The new farce in one act, called The Fair Deserter,' succeeds very well here. It preserves the unities of time, place, and action, with the most perfect regularity. The merit of it is confined to the plot, and to the pretended changes of character by the changes of dress, which succeed one another with the rapidity and with something of the ingenuity of a pantomime.

Mr. Duruset, a young officer of musical habits, wishes to release Miss MacAlpine from the power of her Guardian, who is determined to marry her the next day. The young lady is kept under lock and key, and the difficulty is to get her out of the house. For this purpose Tokely, servant to Duruset, contrives to make the cook of the family drunk at an alehouse, where he leaves him, and carries off his official paraphernalia, his night-cap, apron, and long knife, in a bundle to his master. The old Guardian (Watkinson) comes out with his lawyer from the house, and Tokely, presenting himself as the drunken cook, is let in. He, however, takes the key of the street door with him, which he shuts to, and as this intercepts the return of the old gentleman to his house, Tokely is forced to get out of the window by a ladder to fetch a blacksmith. He presently returns himself, in the character of the blacksmith, unlocks the door, but on the other's refusing him a guinea for his trouble, locks it again, and walks off in spite of all remonstrances. The Guardian is now compelled to ascend the ladder himself as well as he can: and while he is engaged in this ticklish adventure, the

1 The Fair Deserter, by the author of How to Die for Love, was produced August 24. Duruset was Dashall; Tokely, Trap; Watkinson, Timothy Hartshorn; and Miss MacAlpine, Lydia.

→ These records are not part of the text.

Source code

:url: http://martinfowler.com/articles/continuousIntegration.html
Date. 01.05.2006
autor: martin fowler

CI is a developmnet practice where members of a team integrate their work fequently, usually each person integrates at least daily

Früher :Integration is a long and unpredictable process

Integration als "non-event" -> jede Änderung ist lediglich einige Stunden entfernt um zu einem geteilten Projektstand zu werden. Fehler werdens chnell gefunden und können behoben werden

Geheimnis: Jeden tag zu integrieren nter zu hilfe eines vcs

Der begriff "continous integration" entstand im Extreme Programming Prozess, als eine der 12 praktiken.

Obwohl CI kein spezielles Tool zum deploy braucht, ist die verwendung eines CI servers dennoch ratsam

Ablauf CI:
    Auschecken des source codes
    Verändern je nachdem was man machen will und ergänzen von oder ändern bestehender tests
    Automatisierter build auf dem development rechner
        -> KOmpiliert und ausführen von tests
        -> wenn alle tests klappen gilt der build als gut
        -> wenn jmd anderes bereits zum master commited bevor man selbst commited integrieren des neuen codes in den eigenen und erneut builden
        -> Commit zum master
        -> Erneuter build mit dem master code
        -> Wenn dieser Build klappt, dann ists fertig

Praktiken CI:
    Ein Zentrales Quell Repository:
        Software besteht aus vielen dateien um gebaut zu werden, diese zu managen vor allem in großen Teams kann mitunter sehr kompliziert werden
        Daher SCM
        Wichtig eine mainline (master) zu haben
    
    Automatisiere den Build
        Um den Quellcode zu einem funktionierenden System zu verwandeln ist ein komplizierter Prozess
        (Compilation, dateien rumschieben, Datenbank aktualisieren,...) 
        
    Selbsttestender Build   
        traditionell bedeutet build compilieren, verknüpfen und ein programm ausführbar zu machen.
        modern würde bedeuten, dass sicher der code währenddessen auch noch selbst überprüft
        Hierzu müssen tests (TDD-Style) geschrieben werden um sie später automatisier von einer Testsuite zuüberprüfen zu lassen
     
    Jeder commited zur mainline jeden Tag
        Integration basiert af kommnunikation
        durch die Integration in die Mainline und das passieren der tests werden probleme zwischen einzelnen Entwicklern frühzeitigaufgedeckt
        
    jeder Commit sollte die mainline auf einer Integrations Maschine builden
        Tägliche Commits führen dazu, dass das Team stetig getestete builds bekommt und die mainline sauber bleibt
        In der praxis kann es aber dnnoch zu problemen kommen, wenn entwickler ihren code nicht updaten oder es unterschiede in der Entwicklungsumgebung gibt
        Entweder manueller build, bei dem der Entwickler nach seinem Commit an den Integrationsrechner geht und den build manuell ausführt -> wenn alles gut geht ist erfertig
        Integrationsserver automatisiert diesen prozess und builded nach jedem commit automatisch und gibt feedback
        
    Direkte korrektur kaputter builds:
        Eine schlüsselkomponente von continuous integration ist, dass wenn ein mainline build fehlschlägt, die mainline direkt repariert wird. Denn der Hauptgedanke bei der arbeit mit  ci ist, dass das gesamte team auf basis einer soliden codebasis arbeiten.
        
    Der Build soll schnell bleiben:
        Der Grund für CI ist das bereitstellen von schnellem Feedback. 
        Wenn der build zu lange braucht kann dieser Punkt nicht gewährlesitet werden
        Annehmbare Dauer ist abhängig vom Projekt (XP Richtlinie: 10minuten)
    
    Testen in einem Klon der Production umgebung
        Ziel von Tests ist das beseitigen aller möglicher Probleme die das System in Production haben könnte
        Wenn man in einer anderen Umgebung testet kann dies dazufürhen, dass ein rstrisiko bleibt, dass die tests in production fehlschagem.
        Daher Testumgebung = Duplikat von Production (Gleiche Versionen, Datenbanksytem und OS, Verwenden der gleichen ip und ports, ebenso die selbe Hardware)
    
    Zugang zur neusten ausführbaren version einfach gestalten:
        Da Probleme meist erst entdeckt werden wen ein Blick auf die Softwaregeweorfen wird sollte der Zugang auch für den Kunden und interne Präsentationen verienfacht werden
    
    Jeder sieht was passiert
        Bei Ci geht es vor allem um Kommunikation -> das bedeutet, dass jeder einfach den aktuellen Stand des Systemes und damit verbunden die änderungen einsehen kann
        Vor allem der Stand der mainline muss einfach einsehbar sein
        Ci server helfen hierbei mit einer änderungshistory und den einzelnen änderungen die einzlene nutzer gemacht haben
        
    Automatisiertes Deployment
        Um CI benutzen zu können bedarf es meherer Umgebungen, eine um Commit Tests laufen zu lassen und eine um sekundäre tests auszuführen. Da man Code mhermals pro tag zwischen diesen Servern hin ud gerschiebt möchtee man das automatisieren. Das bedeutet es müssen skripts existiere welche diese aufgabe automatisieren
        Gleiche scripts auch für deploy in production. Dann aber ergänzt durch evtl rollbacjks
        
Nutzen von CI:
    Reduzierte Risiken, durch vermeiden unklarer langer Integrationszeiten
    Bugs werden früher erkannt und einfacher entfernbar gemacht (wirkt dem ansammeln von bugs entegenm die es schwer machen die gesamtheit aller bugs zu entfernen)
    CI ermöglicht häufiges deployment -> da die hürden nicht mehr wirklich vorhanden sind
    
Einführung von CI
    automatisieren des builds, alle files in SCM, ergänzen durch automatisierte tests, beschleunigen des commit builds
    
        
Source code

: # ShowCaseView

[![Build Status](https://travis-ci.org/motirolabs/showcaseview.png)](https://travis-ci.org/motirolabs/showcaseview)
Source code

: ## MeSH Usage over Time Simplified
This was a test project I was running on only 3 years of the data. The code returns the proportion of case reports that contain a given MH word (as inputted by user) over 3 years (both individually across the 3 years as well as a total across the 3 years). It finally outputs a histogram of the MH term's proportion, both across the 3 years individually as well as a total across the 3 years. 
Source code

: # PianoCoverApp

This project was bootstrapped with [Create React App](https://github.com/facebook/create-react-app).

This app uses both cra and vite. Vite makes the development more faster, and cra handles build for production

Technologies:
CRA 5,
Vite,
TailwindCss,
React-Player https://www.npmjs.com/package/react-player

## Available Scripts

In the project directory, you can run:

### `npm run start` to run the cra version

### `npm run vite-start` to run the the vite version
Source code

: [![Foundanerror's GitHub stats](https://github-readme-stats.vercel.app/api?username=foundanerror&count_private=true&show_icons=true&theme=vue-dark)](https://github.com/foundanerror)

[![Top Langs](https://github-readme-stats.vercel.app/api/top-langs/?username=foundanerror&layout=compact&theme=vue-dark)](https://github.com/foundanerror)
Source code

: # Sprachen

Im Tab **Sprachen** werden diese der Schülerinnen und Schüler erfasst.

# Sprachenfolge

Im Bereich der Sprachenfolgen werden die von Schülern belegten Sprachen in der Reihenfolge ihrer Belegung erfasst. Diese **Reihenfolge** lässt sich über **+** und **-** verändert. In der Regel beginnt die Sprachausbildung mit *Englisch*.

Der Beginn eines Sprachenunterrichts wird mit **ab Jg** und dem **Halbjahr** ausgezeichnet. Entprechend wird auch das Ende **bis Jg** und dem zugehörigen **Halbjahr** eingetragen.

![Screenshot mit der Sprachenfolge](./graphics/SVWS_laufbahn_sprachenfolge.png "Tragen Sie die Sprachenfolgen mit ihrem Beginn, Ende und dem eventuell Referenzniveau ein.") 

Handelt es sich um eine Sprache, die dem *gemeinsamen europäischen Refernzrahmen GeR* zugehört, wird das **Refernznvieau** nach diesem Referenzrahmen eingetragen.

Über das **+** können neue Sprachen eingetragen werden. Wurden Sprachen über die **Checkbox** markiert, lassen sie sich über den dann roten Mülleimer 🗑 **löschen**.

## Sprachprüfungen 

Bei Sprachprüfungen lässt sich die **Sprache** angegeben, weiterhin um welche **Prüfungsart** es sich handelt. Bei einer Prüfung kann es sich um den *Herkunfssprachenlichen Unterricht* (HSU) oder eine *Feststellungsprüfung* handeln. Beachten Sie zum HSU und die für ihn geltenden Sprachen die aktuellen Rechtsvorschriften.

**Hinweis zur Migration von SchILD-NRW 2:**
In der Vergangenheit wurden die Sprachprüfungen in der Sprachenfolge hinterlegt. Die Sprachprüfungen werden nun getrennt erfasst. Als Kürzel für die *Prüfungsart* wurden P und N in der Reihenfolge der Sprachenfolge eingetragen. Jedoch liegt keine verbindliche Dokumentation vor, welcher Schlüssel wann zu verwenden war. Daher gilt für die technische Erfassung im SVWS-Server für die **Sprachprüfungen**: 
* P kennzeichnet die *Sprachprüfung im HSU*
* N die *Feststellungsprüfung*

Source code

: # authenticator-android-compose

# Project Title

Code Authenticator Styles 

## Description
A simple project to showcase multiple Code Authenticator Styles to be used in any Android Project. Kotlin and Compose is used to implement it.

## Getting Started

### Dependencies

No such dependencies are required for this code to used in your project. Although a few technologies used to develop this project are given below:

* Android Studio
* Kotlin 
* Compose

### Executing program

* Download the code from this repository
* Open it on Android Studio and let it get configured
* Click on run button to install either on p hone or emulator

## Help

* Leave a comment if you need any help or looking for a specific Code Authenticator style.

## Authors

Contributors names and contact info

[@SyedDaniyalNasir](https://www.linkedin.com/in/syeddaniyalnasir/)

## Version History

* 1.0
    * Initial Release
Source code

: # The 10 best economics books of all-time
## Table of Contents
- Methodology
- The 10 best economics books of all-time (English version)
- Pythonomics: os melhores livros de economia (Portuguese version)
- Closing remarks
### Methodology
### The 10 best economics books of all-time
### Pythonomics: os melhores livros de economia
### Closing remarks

young gallant and his mischievous valet return with a couple of sentries, whom Duruset orders to seize the poor old Guardian as a robber, and upon his declaring who and what he is, he is immediately charged by the lover with concealing a deserter in his house, who is presently brought out, and is in fact his ward, disguised in a young officer's uniform which Tokely had given to her for that purpose. Tokely now returns dressed as an officer, and pretending to be the father of the young gentleman, with much blustering and little probability, persuades the Guardian to consent to the match between his (adopted) son and the young lady, who has just been arrested as the deserter, and who, upon this, throwing aside her disguise, the affair is concluded, to the satisfaction of everybody but the old Guardian; and the curtain drops.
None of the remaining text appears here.